At first, the male tennis establishment, headed by Jack Kramer, punished the women who dared to play in the Heldman-sponsored events. But after a three-year power struggle that included lawsuits initiated by Heldman and King against the USLTA, a reconciliation was reached. Purses were brought into line, and the men and women professionals played at the same events. Part of the 1973 agreement, however, was for Heldman to give up her leadership role in the women’s organization. “I was out,” she was quoted as saying, “but the war was over, and that was the most important thing.” Shortly thereafter, Heldman sold World Tennis Magazine, which had become the most popular and influential magazine in the field, to CBS Publications.
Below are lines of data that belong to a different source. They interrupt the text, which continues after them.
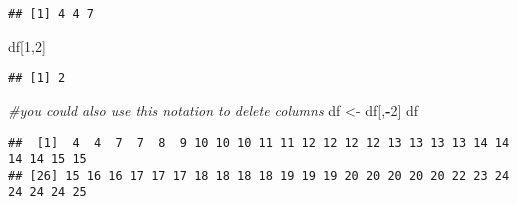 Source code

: \documentclass[
]{article}
\newenvironment{Shaded}{\begin{snugshade}}{\end{snugshade}}
\newcommand{\CommentTok}[1]{\textcolor[rgb]{0.56,0.35,0.01}{\textit{#1}}}
\newcommand{\DecValTok}[1]{\textcolor[rgb]{0.00,0.00,0.81}{#1}}
\newcommand{\FunctionTok}[1]{\textcolor[rgb]{0.13,0.29,0.53}{\textbf{#1}}}
\newcommand{\NormalTok}[1]{#1}
\newcommand{\OtherTok}[1]{\textcolor[rgb]{0.56,0.35,0.01}{#1}}
\newcommand{\SpecialCharTok}[1]{\textcolor[rgb]{0.81,0.36,0.00}{\textbf{#1}}}
\begin{document}
\begin{Shaded}
\end{Shaded}

\begin{verbatim}
## [1] 4 4 7
\end{verbatim}

\begin{Shaded}
\begin{Highlighting}[]
\NormalTok{df[}\DecValTok{1}\NormalTok{,}\DecValTok{2}\NormalTok{]}
\end{Highlighting}
\end{Shaded}

\begin{verbatim}
## [1] 2
\end{verbatim}

\begin{Shaded}
\begin{Highlighting}[]
\CommentTok{\#you could also use this notation to delete columns}
\NormalTok{df }\OtherTok{\textless{}{-}}\NormalTok{ df[,}\SpecialCharTok{{-}}\DecValTok{2}\NormalTok{]}
\NormalTok{df}
\end{Highlighting}
\end{Shaded}

\begin{verbatim}
##  [1]  4  4  7  7  8  9 10 10 10 11 11 12 12 12 12 13 13 13 13 14 14 14 14 15 15
## [26] 15 16 16 17 17 17 18 18 18 18 19 19 19 20 20 20 20 20 22 23 24 24 24 24 25
\end{verbatim}
\end{document}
When Heldman began her crusade for equal purse money and equal recognition for women tennis players, men’s prize money was fifteen times greater than women’s. By the time she retired, women tennis players were treated equally. The current generation of women tennis players owe their equal status to the important efforts of Gladys Heldman.
Legacy
Gladys Heldman was inducted into the International Tennis Hall of Fame in 1979. She died of a self-inflicted gunshot wound, in Santa Fe, New Mexico, in the home she shared with her husband, on June 22, 2003. Upon her death, her friend Billie Jean King said: “Without Gladys, there wouldn’t be women’s professional tennis. When I accepted that one dollar contract from Gladys more than thirty years ago, I knew we were all part of something special and that women’s tennis had been changed forever because of her vision.”
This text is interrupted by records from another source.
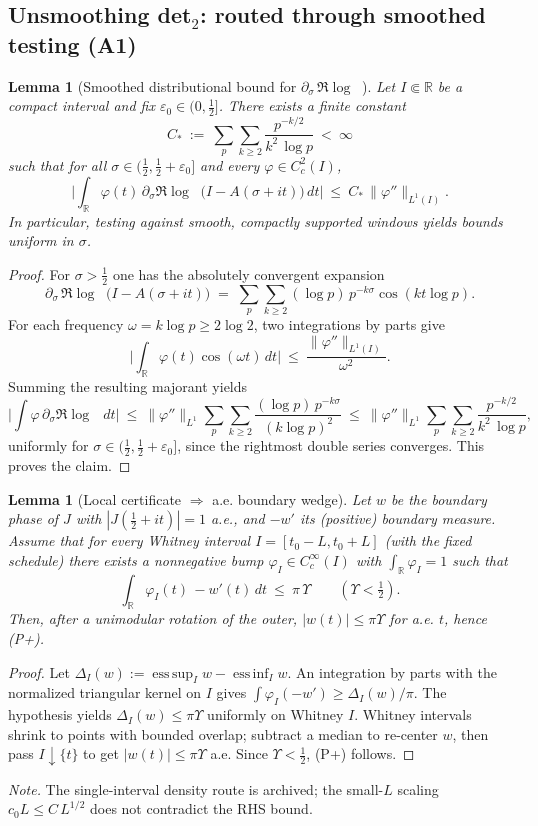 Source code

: \documentclass[11pt]{article}
\newtheorem{lemma}[theorem]{Lemma}
\theoremstyle{definition}
\theoremstyle{remark}
\newcommand{\R}{\mathbb{R}}
\DeclareMathOperator{\dettwo}{det_2}
\begin{document}
\subsection*{Unsmoothing det$_2$: routed through smoothed testing (A1)}
\begin{lemma}[Smoothed distributional bound for $\partial_\sigma\,\Re\log\dettwo$]\label{lem:det2-unsmoothed}
Let $I\Subset\R$ be a compact interval and fix $\varepsilon_0\in(0,\tfrac12]$. There exists a finite constant
\[
  C_*\ :=\ \sum_{p}\sum_{k\ge 2}\frac{p^{-k/2}}{k^2\,\log p}\ <\ \infty
\]
such that for all $\sigma\in(\tfrac12,\tfrac12+\varepsilon_0]$ and every $\varphi\in C_c^2(I)$,
\[
  \Big|\int_{\R} \varphi(t)\,\partial_\sigma\Re\log\dettwo\big(I-A(\sigma+it)\big)\,dt\Big|\ \le\ C_*\,\|\varphi''\|_{L^1(I)}.
\]
In particular, testing against smooth, compactly supported windows yields bounds uniform in $\sigma$.
\end{lemma}
\begin{proof}
For $\sigma>\tfrac12$ one has the absolutely convergent expansion
\[
  \partial_\sigma\,\Re\log\dettwo\big(I-A(\sigma+it)\big)
  \;=\; \sum_{p}\sum_{k\ge 2} (\log p)\,p^{-k\sigma}\cos(k t\log p).
\]
For each frequency $\omega=k\log p\ge 2\log 2$, two integrations by parts give
\[
  \Big|\int_{\R}\!\varphi(t)\cos(\omega t)\,dt\Big|\ \le\ \frac{\|\varphi''\|_{L^1(I)}}{\omega^2}.
\]
Summing the resulting majorant yields
\[
  \Big|\int \varphi\,\partial_\sigma\Re\log\dettwo\,dt\Big|
  \ \le\ \|\varphi''\|_{L^1}\sum_{p}\sum_{k\ge 2}\frac{(\log p)\,p^{-k\sigma}}{(k\log p)^2}
  \ \le\ \|\varphi''\|_{L^1}\sum_{p}\sum_{k\ge 2}\frac{p^{-k/2}}{k^2\,\log p},
\]
uniformly for $\sigma\in(\tfrac12,\tfrac12+\varepsilon_0]$, since the rightmost double series converges. This proves the claim.
\end{proof}
\begin{lemma}[Local certificate $\Rightarrow$ a.e. boundary wedge]\label{lem:local-to-global-wedge}
Let $w$ be the boundary phase of $J$ with $|J(\tfrac12+it)|=1$ a.e., and $-w'$ its (positive) boundary measure. Assume that for every Whitney interval $I=[t_0-L,t_0+L]$ (with the fixed schedule) there exists a nonnegative bump $\varphi_I\in C_c^\infty(I)$ with $\int_\R\!\varphi_I=1$ such that
\[
  \int_\R \varphi_I(t)\,-w'(t)\,dt\ \le\ \pi\,\Upsilon\qquad(\Upsilon<\tfrac12).
\]
Then, after a unimodular rotation of the outer, $|w(t)|\le \pi\Upsilon$ for a.e. $t$, hence \textup{(P+)}.
\end{lemma}
\begin{proof}
Let $\Delta_I(w):=\operatorname*{ess\,sup}_I w-\operatorname*{ess\,inf}_I w$. An integration by parts with the normalized triangular kernel on $I$ gives $\int \varphi_I(-w')\ge \Delta_I(w)/\pi$. The hypothesis yields $\Delta_I(w)\le \pi\Upsilon$ uniformly on Whitney $I$. Whitney intervals shrink to points with bounded overlap; subtract a median to re-center $w$, then pass $I\downarrow\{t\}$ to get $|w(t)|\le\pi\Upsilon$ a.e. Since $\Upsilon<\tfrac12$, \textup{(P+)} follows.
\end{proof}
\noindent\emph{Note.} The single-interval density route is archived; the small-$L$ scaling $c_0 L \le C\,L^{1/2}$ does not contradict the RHS bound.
\end{document}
Collins, Bud. Modern Encyclopedia of Tennis. Canton: Visible Ink Press, 1980.
Collins, Bud. My Life with the Pros. New York: Penguin Publishing Group, 1989.
King, Billie Jean, with Cynthia Starr. We Have Come a Long Way. New York: McGraw-Hill, 1988.
LaFontaine, B. “Busiest Voice in a Busy, Busy Clan.” Sports Illustrated 20, June 22, 1964: 38-40+.
Williams, Lena. “Gladys Heldman, 81, a Leader in Promoting Women’s Tennis.” New York Times, June 25, 1993.